I was at dinner with a colleague this week—midterm week. Predictably, talk turned to the scourge of all professors: grading essays. There are few tasks in the life of a college professor less fulfilling than grading student essays. Every once in a while a really good essay jolts me to consciousness. I am elated by such encounters. To be honest, however, reading essays is for the most part stultifying. This is not the fault of the students, many of whom are brilliant and exuberant writers. I find it trying to wade through 25 essays discussing the same book, offering varying opinions and theories, while keeping my attention and interest. How many different ways can one ask for a thesis, talk about the importance of transition sentences, and correct grammar? For some time it is fun, in a way. One learns new things and is captivated by comparing how bright young minds see things. But after years, grading the essay becomes just part of the worst part of a great job.
So how might my colleagues and I react to news that EdX—the influential Harvard-MIT led consortium offering online courses—has developed software that will grade college student essays? I imagine it is sort of like how people felt when the dishwasher was invented. You mean we can cook and feast and don’t have to scrub pots and wash dishes? It promises to allow us to focus on teaching well without having to do that part of our job that we truly dread.
The appeal of computer grading is obvious and broad. Not only will many professors and teachers be freed from unwanted tedium, but also it may help our students. One advantage of computer grading is that it is nearly instantaneous. Students can hand in their work and get a grade and feedback seconds later. Too often essays are handed back days or even weeks after they are submitted. By then the students have lost interest in their paper and forgotten the inspiration that breathed life into their writing. To receive immediate feedback will allow students to see what they did wrong and how they could improve while the generative impulse underlying the paper is still fresh. Computer grading might encourage students to turn in numerous drafts of a paper; it may very well help teach students to write better, something that professorial comments delivered after a week rarely accomplish.

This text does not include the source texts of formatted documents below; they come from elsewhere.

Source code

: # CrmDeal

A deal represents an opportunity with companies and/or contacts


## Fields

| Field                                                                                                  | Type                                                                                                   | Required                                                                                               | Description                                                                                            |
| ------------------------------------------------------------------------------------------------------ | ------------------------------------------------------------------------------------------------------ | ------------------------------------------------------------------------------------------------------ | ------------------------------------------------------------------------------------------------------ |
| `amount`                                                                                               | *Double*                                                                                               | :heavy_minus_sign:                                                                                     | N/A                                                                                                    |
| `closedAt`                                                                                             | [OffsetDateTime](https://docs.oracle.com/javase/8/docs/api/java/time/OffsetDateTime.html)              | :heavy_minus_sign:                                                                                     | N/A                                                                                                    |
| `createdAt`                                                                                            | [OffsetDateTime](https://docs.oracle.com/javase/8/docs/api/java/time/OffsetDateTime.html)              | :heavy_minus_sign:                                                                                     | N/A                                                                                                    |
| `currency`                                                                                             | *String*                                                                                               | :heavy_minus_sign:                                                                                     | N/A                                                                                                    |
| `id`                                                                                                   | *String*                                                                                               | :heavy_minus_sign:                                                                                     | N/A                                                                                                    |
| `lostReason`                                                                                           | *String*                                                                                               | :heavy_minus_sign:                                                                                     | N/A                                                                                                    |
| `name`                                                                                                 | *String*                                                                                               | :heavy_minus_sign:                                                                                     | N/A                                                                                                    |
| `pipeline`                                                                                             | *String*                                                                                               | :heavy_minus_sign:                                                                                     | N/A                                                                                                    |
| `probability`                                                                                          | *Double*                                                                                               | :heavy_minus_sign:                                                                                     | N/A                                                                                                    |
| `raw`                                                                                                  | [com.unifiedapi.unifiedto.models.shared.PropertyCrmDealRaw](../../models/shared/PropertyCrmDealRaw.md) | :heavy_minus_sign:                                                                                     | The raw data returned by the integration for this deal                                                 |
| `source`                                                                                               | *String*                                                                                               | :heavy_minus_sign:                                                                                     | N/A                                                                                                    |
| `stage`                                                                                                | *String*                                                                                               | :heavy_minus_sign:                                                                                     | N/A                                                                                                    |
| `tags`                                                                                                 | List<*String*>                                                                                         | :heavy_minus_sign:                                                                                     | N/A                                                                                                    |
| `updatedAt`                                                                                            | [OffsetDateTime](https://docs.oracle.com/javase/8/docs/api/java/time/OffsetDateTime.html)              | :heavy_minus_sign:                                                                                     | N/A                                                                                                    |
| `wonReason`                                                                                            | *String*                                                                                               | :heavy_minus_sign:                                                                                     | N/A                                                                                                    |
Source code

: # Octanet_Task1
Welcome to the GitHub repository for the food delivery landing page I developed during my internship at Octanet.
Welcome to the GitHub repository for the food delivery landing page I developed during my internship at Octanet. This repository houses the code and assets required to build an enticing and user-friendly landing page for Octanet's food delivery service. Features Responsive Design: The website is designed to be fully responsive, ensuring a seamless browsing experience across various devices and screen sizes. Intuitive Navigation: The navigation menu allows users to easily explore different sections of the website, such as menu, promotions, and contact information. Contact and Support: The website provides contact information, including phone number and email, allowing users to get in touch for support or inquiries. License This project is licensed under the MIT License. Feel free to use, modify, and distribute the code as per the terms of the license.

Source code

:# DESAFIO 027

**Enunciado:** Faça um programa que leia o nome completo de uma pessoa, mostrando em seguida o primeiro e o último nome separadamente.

Another putative advantage of computer grading is its objectivity and consistency. Every professor knows that it matters when we read essays and in what order. Some essays find us awake and attentive. Others meet my eyes as they struggle to remain open. As much as I try to ignore the names on the top of the page, I can’t deny that my reading and grading is personalized to the students. I teach at a small liberal arts college where I know the students. If I read a particularly difficult sentence by a student I have come to trust, I often make a second effort. My personal attention has advantages but it is of course discriminatory. The computer will not do that, which may be seen by some as more fair. What is more, the computer doesn’t get tired or need caffeine.
Perhaps the most important advantage for administrators considering these programs is the cost savings. If computers relieve professors from the burden of grading, that means professors can teach more. It may also mean that fewer TA’s are necessary in large lecture courses, thus saving money for strapped universities. There may even be a further side benefit to these programs. If universities need fewer TA’s to grade papers, they may admit fewer graduate students to their programs, thus going some way towards alleviating the extraordinary and irresponsible over-production of young professors that is swelling the ranks of unemployable Ph.D.s.
There are, of course, real worries about computer grading of essays. My concern is not that the computers will make mistakes (so do I); or that we lack studies that show that computers can grade as well as human professors—for I doubt professors are on the whole excellent graders. The real issue is elsewhere.
According to the group “Professionals Against Machine Scoring of Student Essays in High-Stakes Assessment,” the problem with computer grading of essays is simple: Machines cannot read. Here is what the group says in a statement:
Let’s face the realities of automatic essay scoring. Computers cannot ‘read.’ They cannot measure the essentials of effective written communication: accuracy, reasoning, adequacy of evidence, good sense, ethical stance, convincing argument, meaningful organization, clarity, and veracity, among others.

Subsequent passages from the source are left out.